While the project has come a long way, it is not finished.
"We still have several things that have to happen," Mrs. Summers advised, noting that consoles, a sound system, and a lighting system all have to be installed. Computer hardware and software still must be acquired for the box office to help with the marketing work. The 280 seats have not been installed, but all have been purchased as part of an earlier fundraising campaign.
As she spoke, Mrs. Summers did not know what the remaining project costs and construction schedule would be until another review is completed by architects.
"In a month, we should know how much we need," she advised. "We have been enormously frugal and we don't owe a dime."
Both Mrs. Summers and Anderson thanked members, volunteers and supporters for their continuing support and reminded the audience the project has come a long way.
"I can't imagine what we started with and where we are now," Anderson said.
The Markay benefited from generosity on both sides of the auction equation as local and area artists donated works for the live Art Auction with local supporters then stepping up to make the purchases. Immensely popular and always excitable auctioneer Patrick Ball was right in the middle of these transactions while Mrs. Summers introduced each piece. Each buyer was presented a small replica of an Oscar from Alex Terry.
The largest single price given was for the final piece, $975, from Jackson-based accountant Randy Adams, for a watercolor by Al Burger, entitled "At The Markay."
Jackson area resident and Renovation Committee member Dorothy Hazelrigg was the overall major buyer of the auction as she purchased three different pieces and also successfully bid for one of the keys that would open the Terrys' Jewelry Chest. All together, she spent $1,550 in the Art Auction.
Other buyers in the Art Auction were: Jim and Kim Milliken, Dr. Chuck Shumate, Montgomery Machine Shop, Phyllis Michael, General Mills, Joe Kirby, Jackson Insurance Brokerage, Judy Wiggins, Einon Plummer, Susie Blanton, Derrick and Elyse Allison, A. L. Terry Jewelers, and Carol Downton.

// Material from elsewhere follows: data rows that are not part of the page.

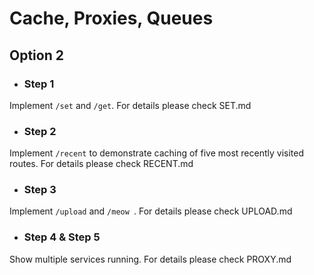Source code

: Cache, Proxies, Queues
=========================

## Option 2

* <h3>Step 1</h3>

Implement `/set` and `/get`. For details please check SET.md

* <h3>Step 2</h3>

Implement `/recent` to demonstrate caching of five most recently visited routes. For details please check RECENT.md

* <h3>Step 3</h3>

Implement `/upload` and `/meow `. For details please check UPLOAD.md

* <h3>Step 4 & Step 5</h3>

Show multiple services running. For details please check PROXY.md

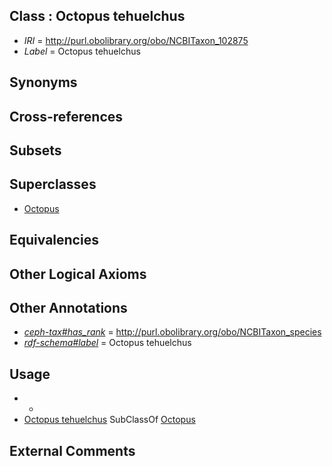 
## Class : Octopus tehuelchus

 * *IRI* = http://purl.obolibrary.org/obo/NCBITaxon_102875
 * *Label* = Octopus tehuelchus

## Synonyms


## Cross-references


## Subsets


## Superclasses

 * [Octopus](../../NCBITaxon/43/NCBITaxon_6643.md)

## Equivalencies


## Other Logical Axioms


## Other Annotations

 * *[ceph-tax#has_rank](../../ceph-tax#has/nk/ceph-tax#has_rank.md)* = http://purl.obolibrary.org/obo/NCBITaxon_species
 * *[rdf-schema#label](../../el/rdf-schema#label.md)* = Octopus tehuelchus

## Usage

 * -
 * [Octopus tehuelchus](../../NCBITaxon/75/NCBITaxon_102875.md) SubClassOf [Octopus](../../NCBITaxon/43/NCBITaxon_6643.md)

## External Comments

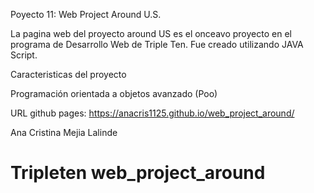 Poyecto 11: Web Project Around U.S.

La pagina web del proyecto around US es el onceavo proyecto en el programa de Desarrollo Web de Triple Ten. Fue creado utilizando JAVA Script.

Caracteristicas del proyecto

Programación orientada a objetos avanzado (Poo)



URL github pages: https://anacris1125.github.io/web_project_around/

Ana Cristina Mejia Lalinde

# Tripleten web_project_around
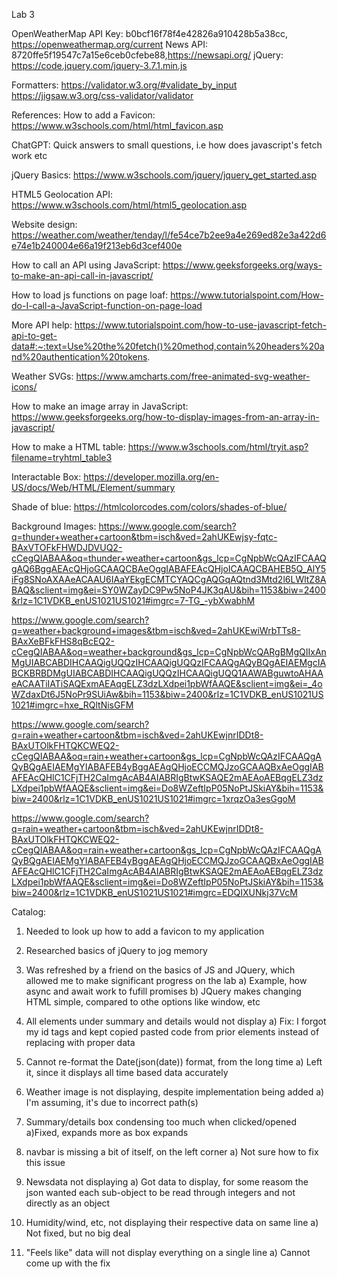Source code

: Lab 3

OpenWeatherMap API Key: b0bcf16f78f4e42826a910428b5a38cc, https://openweathermap.org/current
News API: 8720ffe5f19547c7a15e6ceb0cfebe88,https://newsapi.org/
jQuery: https://code.jquery.com/jquery-3.7.1.min.js

Formatters:
https://validator.w3.org/#validate_by_input
https://jigsaw.w3.org/css-validator/validator

References:
How to add a Favicon:
https://www.w3schools.com/html/html_favicon.asp

ChatGPT:
Quick answers to small questions, i.e how does javascript's fetch work etc

jQuery Basics:
https://www.w3schools.com/jquery/jquery_get_started.asp

HTML5 Geolocation API:
https://www.w3schools.com/html/html5_geolocation.asp

Website design:
https://weather.com/weather/tenday/l/fe54ce7b2ee9a4e269ed82e3a422d6e74e1b240004e66a19f213eb6d3cef400e

How to call an API using JavaScript:
https://www.geeksforgeeks.org/ways-to-make-an-api-call-in-javascript/

How to load js functions on page loaf:
https://www.tutorialspoint.com/How-do-I-call-a-JavaScript-function-on-page-load

More API help:
https://www.tutorialspoint.com/how-to-use-javascript-fetch-api-to-get-data#:~:text=Use%20the%20fetch()%20method,contain%20headers%20and%20authentication%20tokens.

Weather SVGs:
https://www.amcharts.com/free-animated-svg-weather-icons/

How to make an image array in JavaScript:
https://www.geeksforgeeks.org/how-to-display-images-from-an-array-in-javascript/

How to make a HTML table:
https://www.w3schools.com/html/tryit.asp?filename=tryhtml_table3

Interactable Box:
https://developer.mozilla.org/en-US/docs/Web/HTML/Element/summary

Shade of blue:
https://htmlcolorcodes.com/colors/shades-of-blue/

Background Images:
https://www.google.com/search?q=thunder+weather+cartoon&tbm=isch&ved=2ahUKEwjsy-fqtc-BAxVTOFkFHWDJDVUQ2-cCegQIABAA&oq=thunder+weather+cartoon&gs_lcp=CgNpbWcQAzIFCAAQgAQ6BggAEAcQHjoGCAAQCBAeOggIABAFEAcQHjoICAAQCBAHEB5Q_AlY5iFg8SNoAXAAeACAAU6IAaYEkgECMTCYAQCgAQGqAQtnd3Mtd2l6LWltZ8ABAQ&sclient=img&ei=SY0WZayDC9Pw5NoP4JK3qAU&bih=1153&biw=2400&rlz=1C1VDKB_enUS1021US1021#imgrc=7-TG_-ybXwabhM

https://www.google.com/search?q=weather+background+images&tbm=isch&ved=2ahUKEwiWrbTTs8-BAxXeBFkFHS8qBcEQ2-cCegQIABAA&oq=weather+background&gs_lcp=CgNpbWcQARgBMgQIIxAnMgUIABCABDIHCAAQigUQQzIHCAAQigUQQzIFCAAQgAQyBQgAEIAEMgcIABCKBRBDMgUIABCABDIHCAAQigUQQzIHCAAQigUQQ1AAWABguwtoAHAAeACAATiIATiSAQExmAEAqgELZ3dzLXdpei1pbWfAAQE&sclient=img&ei=_4oWZdaxDt6J5NoPr9SUiAw&bih=1153&biw=2400&rlz=1C1VDKB_enUS1021US1021#imgrc=hxe_RQltNisGFM

https://www.google.com/search?q=rain+weather+cartoon&tbm=isch&ved=2ahUKEwjnrIDDt8-BAxUTOlkFHTQKCWEQ2-cCegQIABAA&oq=rain+weather+cartoon&gs_lcp=CgNpbWcQAzIFCAAQgAQyBQgAEIAEMgYIABAFEB4yBggAEAgQHjoECCMQJzoGCAAQBxAeOggIABAFEAcQHlC1CFjTH2CaImgAcAB4AIABRIgBtwKSAQE2mAEAoAEBqgELZ3dzLXdpei1pbWfAAQE&sclient=img&ei=Do8WZeftIpP05NoPtJSkiAY&bih=1153&biw=2400&rlz=1C1VDKB_enUS1021US1021#imgrc=1xrqzOa3esGgoM

https://www.google.com/search?q=rain+weather+cartoon&tbm=isch&ved=2ahUKEwjnrIDDt8-BAxUTOlkFHTQKCWEQ2-cCegQIABAA&oq=rain+weather+cartoon&gs_lcp=CgNpbWcQAzIFCAAQgAQyBQgAEIAEMgYIABAFEB4yBggAEAgQHjoECCMQJzoGCAAQBxAeOggIABAFEAcQHlC1CFjTH2CaImgAcAB4AIABRIgBtwKSAQE2mAEAoAEBqgELZ3dzLXdpei1pbWfAAQE&sclient=img&ei=Do8WZeftIpP05NoPtJSkiAY&bih=1153&biw=2400&rlz=1C1VDKB_enUS1021US1021#imgrc=EDQIXUNkj37VcM

Catalog:

1. Needed to look up how to add a favicon to my application

2. Researched basics of jQuery to jog memory

3. Was refreshed by a friend on the basics of JS and JQuery, which allowed me to make significant progress on the lab
   a) Example, how async and await work to fufill promises
   b) JQuery makes changing HTML simple, compared to othe options like window, etc

4. All elements under summary and details would not display
   a) Fix: I forgot my id tags and kept copied pasted code from prior elements instead of replacing with proper data

5. Cannot re-format the Date(json(date)) format, from the long time
   a) Left it, since it displays all time based data accurately

6. Weather image is not displaying, despite implementation being added
   a) I'm assuming, it's due to incorrect path(s)

7. Summary/details box condensing too much when clicked/opened
   a)Fixed, expands more as box expands

8. navbar is missing a bit of itself, on the left corner
   a) Not sure how to fix this issue

9. Newsdata not displaying
   a) Got data to display, for some reasom the json wanted each sub-object to be read through integers and not directly as an object

10. Humidity/wind, etc, not displaying their respective data on same line
    a) Not fixed, but no big deal

11. "Feels like" data will not display everything on a single line
    a) Cannot come up with the fix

Artists who donated works for the Art Auction included: Laura Moul, Kit Dailey, Carol and Jim Click, Stan Greer, J. R. Bradley, Mary Wile, Bob Eisnaugle, Beth Frazee, Mary Lynn Vititoe, Carol Downton, Susie Blanton, Dr. Chuck Shumate, Phyllis Michael, Charlotte Stewart, Mike Taylor, Evelyn Pierson, Debbie Shumate, and Al Burger.
The winners of the Jewelry Chest Raffle were Suzanne Lindsey (pendant), Cora Willett (earrings), and Dorothy Hazelrigg (pearl necklace).
Beth Furbee was the winner of $165 in the 50/50 Raffle and Stacey Clagg won the $100 gift certificate from A. L. Terry Jewelers.